### Problem to solve
What you return must be an exact copy of the lines in the listing below between the line holding "UX-LLM takes three" and the line holding "The context description", inclusive, and nothing more.

### Entries provided
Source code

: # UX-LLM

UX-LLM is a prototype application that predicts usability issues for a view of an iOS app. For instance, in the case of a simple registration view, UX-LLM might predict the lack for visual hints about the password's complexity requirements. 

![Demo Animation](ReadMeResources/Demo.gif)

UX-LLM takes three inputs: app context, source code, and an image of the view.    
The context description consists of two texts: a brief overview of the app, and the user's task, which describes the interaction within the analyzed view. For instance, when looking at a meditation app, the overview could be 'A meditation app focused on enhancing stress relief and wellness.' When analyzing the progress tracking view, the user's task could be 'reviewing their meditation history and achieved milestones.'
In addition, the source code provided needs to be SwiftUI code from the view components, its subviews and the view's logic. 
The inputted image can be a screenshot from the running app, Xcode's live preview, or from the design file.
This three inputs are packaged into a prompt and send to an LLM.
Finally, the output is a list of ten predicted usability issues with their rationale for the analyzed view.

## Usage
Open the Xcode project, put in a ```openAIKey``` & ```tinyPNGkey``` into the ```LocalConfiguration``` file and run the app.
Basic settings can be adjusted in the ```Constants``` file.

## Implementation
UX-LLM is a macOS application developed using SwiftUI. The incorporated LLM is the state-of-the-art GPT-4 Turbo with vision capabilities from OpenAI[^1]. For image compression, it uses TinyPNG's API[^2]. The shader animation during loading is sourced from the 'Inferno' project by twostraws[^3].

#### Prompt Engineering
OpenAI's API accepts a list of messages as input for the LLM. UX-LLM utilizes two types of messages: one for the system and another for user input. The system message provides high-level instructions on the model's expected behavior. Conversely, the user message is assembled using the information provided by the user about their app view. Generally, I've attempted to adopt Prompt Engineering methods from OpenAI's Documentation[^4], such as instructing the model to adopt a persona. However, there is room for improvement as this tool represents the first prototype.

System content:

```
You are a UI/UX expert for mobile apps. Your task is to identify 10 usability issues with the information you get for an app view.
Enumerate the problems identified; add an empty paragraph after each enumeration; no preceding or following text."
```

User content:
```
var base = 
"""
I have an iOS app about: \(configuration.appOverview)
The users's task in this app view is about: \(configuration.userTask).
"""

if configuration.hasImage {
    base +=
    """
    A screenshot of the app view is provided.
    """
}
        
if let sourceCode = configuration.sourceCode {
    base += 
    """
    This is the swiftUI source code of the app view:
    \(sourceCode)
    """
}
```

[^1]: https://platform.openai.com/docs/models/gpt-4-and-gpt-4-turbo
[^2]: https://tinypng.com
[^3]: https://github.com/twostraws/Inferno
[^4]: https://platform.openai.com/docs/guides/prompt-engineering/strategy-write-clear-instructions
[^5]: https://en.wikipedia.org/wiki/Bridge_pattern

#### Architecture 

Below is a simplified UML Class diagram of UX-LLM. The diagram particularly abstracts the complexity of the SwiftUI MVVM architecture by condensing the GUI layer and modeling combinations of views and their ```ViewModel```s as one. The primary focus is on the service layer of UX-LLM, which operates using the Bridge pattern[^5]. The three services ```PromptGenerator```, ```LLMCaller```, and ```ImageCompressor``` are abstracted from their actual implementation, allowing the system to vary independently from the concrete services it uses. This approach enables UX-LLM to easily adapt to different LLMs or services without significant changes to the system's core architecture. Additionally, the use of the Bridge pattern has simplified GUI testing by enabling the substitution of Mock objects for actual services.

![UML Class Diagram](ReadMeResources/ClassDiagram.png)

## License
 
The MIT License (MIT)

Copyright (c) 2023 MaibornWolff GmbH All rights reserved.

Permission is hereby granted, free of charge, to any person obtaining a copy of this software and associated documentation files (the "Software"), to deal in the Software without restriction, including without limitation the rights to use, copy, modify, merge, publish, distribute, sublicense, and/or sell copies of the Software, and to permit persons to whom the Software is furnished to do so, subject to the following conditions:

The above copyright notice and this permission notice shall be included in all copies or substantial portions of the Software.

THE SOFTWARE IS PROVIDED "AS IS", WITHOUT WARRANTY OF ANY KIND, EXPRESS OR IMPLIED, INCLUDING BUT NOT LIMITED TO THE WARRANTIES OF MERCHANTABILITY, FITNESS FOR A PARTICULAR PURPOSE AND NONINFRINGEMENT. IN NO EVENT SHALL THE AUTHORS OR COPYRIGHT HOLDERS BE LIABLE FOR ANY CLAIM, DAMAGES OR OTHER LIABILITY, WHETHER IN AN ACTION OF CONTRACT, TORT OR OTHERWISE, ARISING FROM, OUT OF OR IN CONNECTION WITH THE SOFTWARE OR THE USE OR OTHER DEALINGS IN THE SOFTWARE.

==

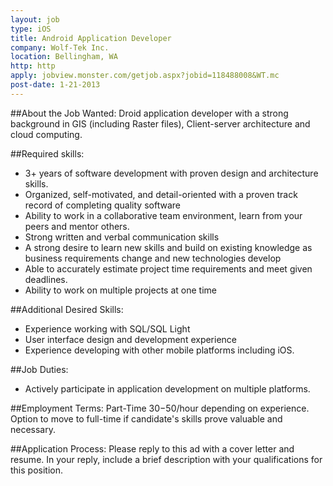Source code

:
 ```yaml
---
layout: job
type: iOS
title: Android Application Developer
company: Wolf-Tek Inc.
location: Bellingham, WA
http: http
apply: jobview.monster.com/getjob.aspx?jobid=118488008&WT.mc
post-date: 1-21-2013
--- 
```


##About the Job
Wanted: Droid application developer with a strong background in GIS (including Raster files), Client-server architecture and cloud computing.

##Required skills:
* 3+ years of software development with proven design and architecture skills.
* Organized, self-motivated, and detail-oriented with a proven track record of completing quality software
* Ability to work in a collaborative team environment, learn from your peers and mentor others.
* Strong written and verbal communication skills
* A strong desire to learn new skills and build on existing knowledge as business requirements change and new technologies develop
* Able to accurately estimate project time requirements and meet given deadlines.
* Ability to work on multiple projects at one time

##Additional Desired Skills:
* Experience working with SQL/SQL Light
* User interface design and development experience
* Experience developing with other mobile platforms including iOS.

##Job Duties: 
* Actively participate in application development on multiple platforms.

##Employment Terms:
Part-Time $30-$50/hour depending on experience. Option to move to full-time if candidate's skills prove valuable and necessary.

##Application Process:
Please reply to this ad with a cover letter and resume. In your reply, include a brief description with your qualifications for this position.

---

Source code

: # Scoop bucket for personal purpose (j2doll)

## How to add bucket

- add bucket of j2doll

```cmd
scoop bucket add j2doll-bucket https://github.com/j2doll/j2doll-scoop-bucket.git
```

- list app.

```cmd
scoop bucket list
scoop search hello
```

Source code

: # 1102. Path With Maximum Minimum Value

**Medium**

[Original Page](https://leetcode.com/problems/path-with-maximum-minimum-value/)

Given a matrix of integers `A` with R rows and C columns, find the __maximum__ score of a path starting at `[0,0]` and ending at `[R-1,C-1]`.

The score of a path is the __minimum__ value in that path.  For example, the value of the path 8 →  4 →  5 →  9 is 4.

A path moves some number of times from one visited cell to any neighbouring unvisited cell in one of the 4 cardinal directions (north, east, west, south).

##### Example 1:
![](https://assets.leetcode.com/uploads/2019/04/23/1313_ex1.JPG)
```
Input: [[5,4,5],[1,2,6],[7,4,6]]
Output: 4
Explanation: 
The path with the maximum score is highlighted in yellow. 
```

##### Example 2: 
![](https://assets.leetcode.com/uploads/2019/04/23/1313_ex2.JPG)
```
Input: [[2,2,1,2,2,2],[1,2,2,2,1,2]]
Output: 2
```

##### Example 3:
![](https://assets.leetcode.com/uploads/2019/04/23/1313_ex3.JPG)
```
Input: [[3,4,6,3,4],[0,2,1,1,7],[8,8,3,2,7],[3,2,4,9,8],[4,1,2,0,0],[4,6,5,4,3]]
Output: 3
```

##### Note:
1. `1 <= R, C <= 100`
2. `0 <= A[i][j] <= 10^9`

### Output
UX-LLM takes three inputs: app context, source code, and an image of the view.    
The context description consists of two texts: a brief overview of the app, and the user's task, which describes the interaction within the analyzed view. For instance, when looking at a meditation app, the overview could be 'A meditation app focused on enhancing stress relief and wellness.' When analyzing the progress tracking view, the user's task could be 'reviewing their meditation history and achieved milestones.'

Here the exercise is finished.